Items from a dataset
* * *

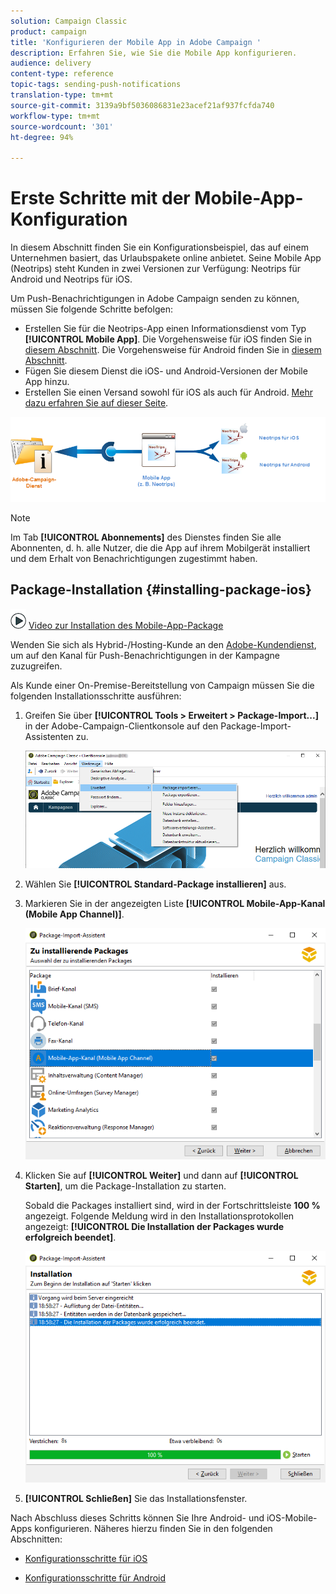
 ```yaml
---
solution: Campaign Classic
product: campaign
title: 'Konfigurieren der Mobile App in Adobe Campaign '
description: Erfahren Sie, wie Sie die Mobile App konfigurieren.
audience: delivery
content-type: reference
topic-tags: sending-push-notifications
translation-type: tm+mt
source-git-commit: 3139a9bf5036086831e23acef21af937fcfda740
workflow-type: tm+mt
source-wordcount: '301'
ht-degree: 94%

---
```



# Erste Schritte mit der Mobile-App-Konfiguration

In diesem Abschnitt finden Sie ein Konfigurationsbeispiel, das auf einem Unternehmen basiert, das Urlaubspakete online anbietet. Seine Mobile App (Neotrips) steht Kunden in zwei Versionen zur Verfügung: Neotrips für Android und Neotrips für iOS.

Um Push-Benachrichtigungen in Adobe Campaign senden zu können, müssen Sie folgende Schritte befolgen:

* Erstellen Sie für die Neotrips-App einen Informationsdienst vom Typ **[!UICONTROL Mobile App]**. Die Vorgehensweise für iOS finden Sie in [diesem Abschnitt](../../delivery/using/configuring-the-mobile-application.md#configuring-ios-service). Die Vorgehensweise für Android finden Sie in [diesem Abschnitt](../../delivery/using/configuring-the-mobile-application-android.md#configuring-android-service).
* Fügen Sie diesem Dienst die iOS- und Android-Versionen der Mobile App hinzu.
* Erstellen Sie einen Versand sowohl für iOS als auch für Android. [Mehr dazu erfahren Sie auf dieser Seite](../../delivery/using/creating-notifications.md).

![](assets/nmac_service_diagram.png)

>[!NOTE]
>
>Im Tab **[!UICONTROL Abonnements]** des Dienstes finden Sie alle Abonnenten, d. h. alle Nutzer, die die App auf ihrem Mobilgerät installiert und dem Erhalt von Benachrichtigungen zugestimmt haben.

## Package-Installation {#installing-package-ios}

![](assets/do-not-localize/how-to-video.png) [Video zur Installation des Mobile-App-Package ](https://experienceleague.adobe.com/docs/campaign-classic-learn/tutorials/sending-messages/push-channel/installing-the-mobile-app-channel.html?lang=de#sending-messages)

Wenden Sie sich als Hybrid-/Hosting-Kunde an den [Adobe-Kundendienst](https://helpx.adobe.com/de/enterprise/admin-guide.html/enterprise/using/support-for-experience-cloud.ug.html), um auf den Kanal für Push-Benachrichtigungen in der Kampagne zuzugreifen.

Als Kunde einer On-Premise-Bereitstellung von Campaign müssen Sie die folgenden Installationsschritte ausführen:

1. Greifen Sie über **[!UICONTROL Tools > Erweitert > Package-Import...]** in der Adobe-Campaign-Clientkonsole auf den Package-Import-Assistenten zu.

   ![](assets/package_ios.png)

1. Wählen Sie **[!UICONTROL Standard-Package installieren]** aus.

1. Markieren Sie in der angezeigten Liste **[!UICONTROL Mobile-App-Kanal (Mobile App Channel)]**.

   ![](assets/package_ios_2.png)

1. Klicken Sie auf **[!UICONTROL Weiter]** und dann auf **[!UICONTROL Starten]**, um die Package-Installation zu starten.

   Sobald die Packages installiert sind, wird in der Fortschrittsleiste **100 %** angezeigt. Folgende Meldung wird in den Installationsprotokollen angezeigt: **[!UICONTROL Die Installation der Packages wurde erfolgreich beendet]**.

   ![](assets/package_ios_3.png)

1. **[!UICONTROL Schließen]** Sie das Installationsfenster.

Nach Abschluss dieses Schritts können Sie Ihre Android- und iOS-Mobile-Apps konfigurieren.
Näheres hierzu finden Sie in den folgenden Abschnitten:

* [Konfigurationsschritte für iOS](../../delivery/using/configuring-the-mobile-application.md)

* [Konfigurationsschritte für Android](../../delivery/using/configuring-the-mobile-application-android.md)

* * *

The task
Some lines in the data above hold the string "Benachrichtigungen". Find and copy each of them.

Task result
Um Push-Benachrichtigungen in Adobe Campaign senden zu können, müssen Sie folgende Schritte befolgen:
>Im Tab **[!UICONTROL Abonnements]** des Dienstes finden Sie alle Abonnenten, d. h. alle Nutzer, die die App auf ihrem Mobilgerät installiert und dem Erhalt von Benachrichtigungen zugestimmt haben.
Wenden Sie sich als Hybrid-/Hosting-Kunde an den [Adobe-Kundendienst](https://helpx.adobe.com/de/enterprise/admin-guide.html/enterprise/using/support-for-experience-cloud.ug.html), um auf den Kanal für Push-Benachrichtigungen in der Kampagne zuzugreifen.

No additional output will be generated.